The current study provides valuable insights into existing research by directly comparing the diagnostic effectiveness of Google and ChatGPT 3.5 for urological conditions. Our results indicate that ChatGPT 3.5 outperformed Google in common and rare cases. While the platform showed high precision in diagnosing common urological conditions, it demonstrated moderate success with rarer diseases. These findings offer a promising perspective for integrating such tools in medical education and clinical workflows.
These platforms can assist urological researchers in analyzing and interpreting data, improving grammar and clarity in scientific manuscripts, and creating educational material. The role of these tools should be viewed as supplemental to the expertise of doctors and healthcare professionals providing patient care. Given the identified limitations, it is evident that both platforms require improvements. The ongoing process of expanding access to medical databases and continuous algorithmic training will increase its future utility. Ethical considerations cannot be overlooked either. There must be extensive discussion about the quality of information these platforms provide and how user privacy is ensured, as sensitive data may be involved. As these platforms evolve, their utility as diagnostic tools may become more robust, promoting more innovative and secure healthcare applications.
Currently, LLMs face significant limitations in medical decision making and diagnostics, including a lack of access to copyrighted private databases, a propensity for generating inaccurate or fabricated information (“hallucinations”), the unpredictability of responses, and constraints on training datasets [10]. The choice of cases included in this study could influence outcomes if they are not representative of the typical spectrum of urological conditions seen in clinical practice. Both platforms’ performance can vary significantly based on how questions are phrased. A study’s reliability may be affected if the prompts do not accurately reflect typical user queries or clinical scenarios. Both ChatGPT and Google continually update their algorithms. The results might not reflect the performance of newer or updated versions of the models. Finally, the diagnosis categories were determined by a panel of experts whose judgments could introduce subjective bias. The criteria for categorization (correct diagnosis, likely differential diagnosis, incorrect diagnosis) may not be uniformly applied.
Despite these challenges, the future of LLMs in medical diagnostics looks promising due to rapid advancements in artificial intelligence and machine learning algorithms. These models are becoming more proficient at processing the extensive medical literature and patient data, continually improving their diagnostic algorithms. The inclusion of specialized datasets, such as those covering rare diseases or intricate clinical scenarios, enhances their accuracy and relevance in medical settings.

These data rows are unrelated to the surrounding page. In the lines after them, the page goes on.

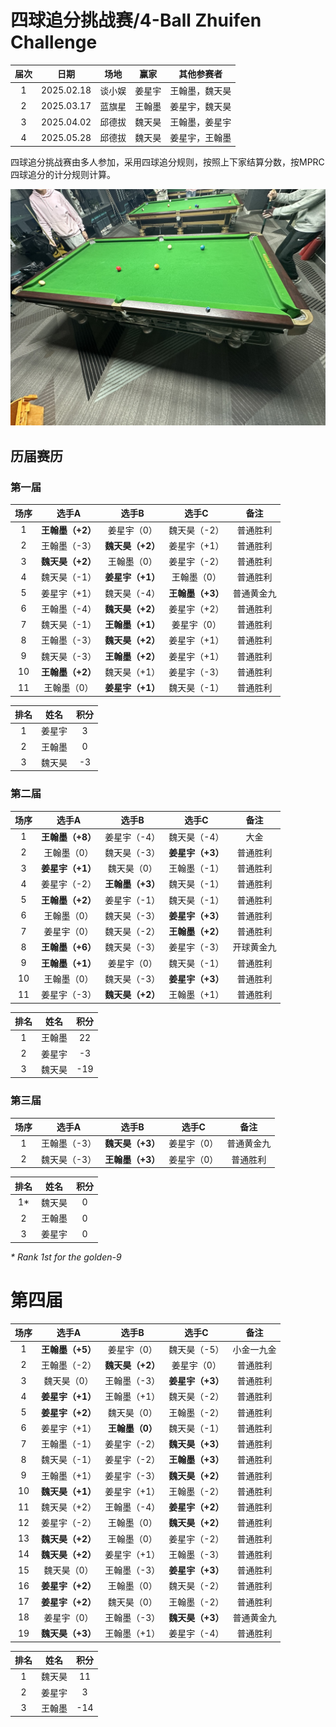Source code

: # 四球追分挑战赛/4-Ball Zhuifen Challenge

| 届次 | 日期       | 场地    | 赢家   | 其他参赛者    |
| :--: | :--------: | :----: | :---: | :-----------: |
| 1    | 2025.02.18 | 谈小娱 | 姜星宇 | 王翰墨，魏天昊 |
| 2    | 2025.03.17 | 蓝旗星 | 王翰墨 | 姜星宇，魏天昊 |
| 3    | 2025.04.02 | 邱德拔 | 魏天昊 | 王翰墨，姜星宇 |
| 4    | 2025.05.28 | 邱德拔 | 魏天昊 | 姜星宇，王翰墨 |

四球追分挑战赛由多人参加，采用四球追分规则，按照上下家结算分数，按MPRC四球追分的计分规则计算。

![](./img/4-ball_zhuifen_challenge.jpg)

## 历届赛历

### 第一届

| 场序 |    选手A         |   选手B         |   选手C          |   备注     |
| :--: | :-------------: | :-------------: | :-------------: | :--------: |
|  1   | **王翰墨（+2）** | 姜星宇（0）      | 魏天昊（-2）     | 普通胜利   |
|  2   | 王翰墨（-3）     | **魏天昊（+2）** | 姜星宇（+1）     | 普通胜利   |
|  3   | **魏天昊（+2）** | 王翰墨（0）      | 姜星宇（-2）     | 普通胜利   |
|  4   | 魏天昊（-1）     | **姜星宇（+1）** | 王翰墨（0）      | 普通胜利   |
|  5   | 姜星宇（+1）     | 魏天昊（-4）     | **王翰墨（+3）** | 普通黄金九 |
|  6   | 王翰墨（-4）     | **魏天昊（+2）** | 姜星宇（+2）     | 普通胜利   |
|  7   | 魏天昊（-1）     | **王翰墨（+1）** | 姜星宇（0）      | 普通胜利   |
|  8   | 王翰墨（-3）     | **魏天昊（+2）** | 姜星宇（+1）     | 普通胜利   |
|  9   | 魏天昊（-3）     | **王翰墨（+2）** | 姜星宇（+1）     | 普通胜利   |
|  10  | **王翰墨（+2）** | 魏天昊（+1）     | 姜星宇（-3）     | 普通胜利   |
|  11  | 王翰墨（0）      | **姜星宇（+1）** | 魏天昊（-1）     | 普通胜利   |

| 排名 |  姓名  | 积分 | 
| :--: | :---: | :--: |
|  1   | 姜星宇 |  3   |
|  2   | 王翰墨 |  0   |
|  3   | 魏天昊 |  -3  |

### 第二届

| 场序 |    选手A         |   选手B         |   选手C          |   备注     |
| :--: | :-------------: | :-------------: | :-------------: | :--------: |
|  1   | **王翰墨（+8）** | 姜星宇（-4）     | 魏天昊（-4）     | 大金       |
|  2   | 王翰墨（0）      | 魏天昊（-3）     | **姜星宇（+3）** | 普通胜利   |
|  3   | **姜星宇（+1）** | 魏天昊（0）      | 王翰墨（-1）     | 普通胜利   |
|  4   | 姜星宇（-2）     | **王翰墨（+3）** | 魏天昊（-1）     | 普通胜利   |
|  5   | **王翰墨（+2）** | 姜星宇（-1）     | 魏天昊（-1）     | 普通胜利   |
|  6   | 王翰墨（0）      | 魏天昊（-3）     | **姜星宇（+3）** | 普通胜利   |
|  7   | 姜星宇（0）      | 魏天昊（-2）     | **王翰墨（+2）** | 普通胜利   |
|  8   | **王翰墨（+6）** | 魏天昊（-3）     | 姜星宇（-3）     | 开球黄金九 |
|  9   | **王翰墨（+1）** | 姜星宇（0）      | 魏天昊（-1）     | 普通胜利   |
|  10  | 王翰墨（0）      | 魏天昊（-3）     | **姜星宇（+3）** | 普通胜利   |
|  11  | 姜星宇（-3）     | **魏天昊（+2）** | 王翰墨（+1）     | 普通胜利   |

| 排名 |  姓名  | 积分 | 
| :--: | :---: | :--: |
|  1   | 王翰墨 |  22  |
|  2   | 姜星宇 |  -3  |
|  3   | 魏天昊 | -19  |

### 第三届

| 场序 |    选手A         |   选手B         |   选手C          |   备注     |
| :--: | :-------------: | :-------------: | :-------------: | :--------: |
|  1   | 王翰墨（-3）     | **魏天昊（+3）** | 姜星宇（0）      | 普通黄金九 |
|  2   | 魏天昊（-3）     | **王翰墨（+3）** | 姜星宇（0）      | 普通胜利   |

| 排名 |  姓名  | 积分 | 
| :--: | :---: | :--: |
|  1\* | 魏天昊 |  0  |
|  2   | 王翰墨 |  0  |
|  3   | 姜星宇 |  0  |

*\* Rank 1st for the golden-9*

# 第四届

| 场序 |    选手A         |   选手B         |   选手C          |   备注     |
| :--: | :-------------: | :-------------: | :-------------: | :--------: |
|  1   | **王翰墨（+5）** | 姜星宇（0）      | 魏天昊（-5）     | 小金一九金 |
|  2   | 王翰墨（-2）     | **魏天昊（+2）** | 姜星宇（0）      | 普通胜利   |
|  3   | 魏天昊（0）      | 王翰墨（-3）     | **姜星宇（+3）** | 普通胜利   |
|  4   | **姜星宇（+1）** | 王翰墨（+1）     | 魏天昊（-2）     | 普通胜利   |
|  5   | **姜星宇（+2）** | 魏天昊（0）      | 王翰墨（-2）     | 普通胜利   |
|  6   | 姜星宇（+1）     | **王翰墨（0）**  | 魏天昊（-1）     | 普通胜利   |
|  7   | 王翰墨（-1）     | 姜星宇（-2）     | **魏天昊（+3）** | 普通胜利   |
|  8   | 魏天昊（-1）     | 姜星宇（-2）     | **王翰墨（+3）** | 普通胜利   |
|  9   | 王翰墨（+1）     | 姜星宇（-3）     | **魏天昊（+2）** | 普通胜利   |
|  10  | **魏天昊（+1）** | 姜星宇（+1）     | 王翰墨（-2）     | 普通胜利   |
|  11  | 魏天昊（+2）     | 王翰墨（-4）     | **姜星宇（+2）** | 普通胜利   |
|  12  | 姜星宇（-2）     | 王翰墨（0）      | **魏天昊（+2）** | 普通胜利   |
|  13  | **魏天昊（+2）** | 王翰墨（0）      | 姜星宇（-2）     | 普通胜利   |
|  14  | **魏天昊（+2）** | 姜星宇（+1）     | 王翰墨（-3）     | 普通胜利   |
|  15  | 魏天昊（0）      | 王翰墨（-3）     | **姜星宇（+3）** | 普通胜利   |
|  16  | **姜星宇（+2）** | 王翰墨（0）      | 魏天昊（-2）     | 普通胜利   |
|  17  | **姜星宇（+2）** | 魏天昊（0）      | 王翰墨（-2）     | 普通胜利   |
|  18  | 姜星宇（0）      | 王翰墨（-3）     | **魏天昊（+3）** | 普通黄金九 |
|  19  | **魏天昊（+3）** | 王翰墨（+1）     | 姜星宇（-4）     | 普通胜利   |

| 排名 |  姓名  | 积分 | 
| :--: | :---: | :--: |
|  1   | 魏天昊 |  11 |
|  2   | 姜星宇 |  3  |
|  3   | 王翰墨 | -14 |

As training becomes more comprehensive and detailed, LLMs’ capacity to deliver precise, contextually appropriate medical advice is expected to evolve, significantly enhancing clinical decision support and revolutionizing patient care outcomes. This research paves the way for further research on integrating AI-based tools such as ChatGPT into clinical practice. This approach aims for a quick, reliable diagnosis and potentially enhances patient outcomes while augmenting human expertise.
Our study contributes to a broader discussion about the evolving role of technology in healthcare, specifically in urology, where accurate and timely diagnosis is often critical to treatment success and patient well-being.

5. Conclusions

We demonstrated that ChatGPT 3.5 exhibited superior diagnostic accuracy compared to Google in prevalent and rare urological scenarios. ChatGPT 3.5 displayed acceptable accuracy in cases of habitual conditions but was still relatively limited in rare cases. Such findings allow us to glimpse some of the possible uses of these tools in educational and training processes. Access to medical databases and ongoing development can bring considerable advances, enabling even more robust, innovative, and secure tools and possibly assisting us in caring for people.

Author Contributions

G.R.G., C.M.G. and J.B.J. designed the study. G.R.G. and J.B.J. performed the data acquisition. G.R.G., C.M.G. and J.B.J. analyzed and interpreted data and statistics; G.R.G., C.S.S., R.G.F., V.A., R.B.T., J.C.Z.C., C.M.G. and J.B.J. interpreted the results and wrote the manuscript. All authors have read and agreed to the published version of the manuscript.

Funding

This research received no external funding.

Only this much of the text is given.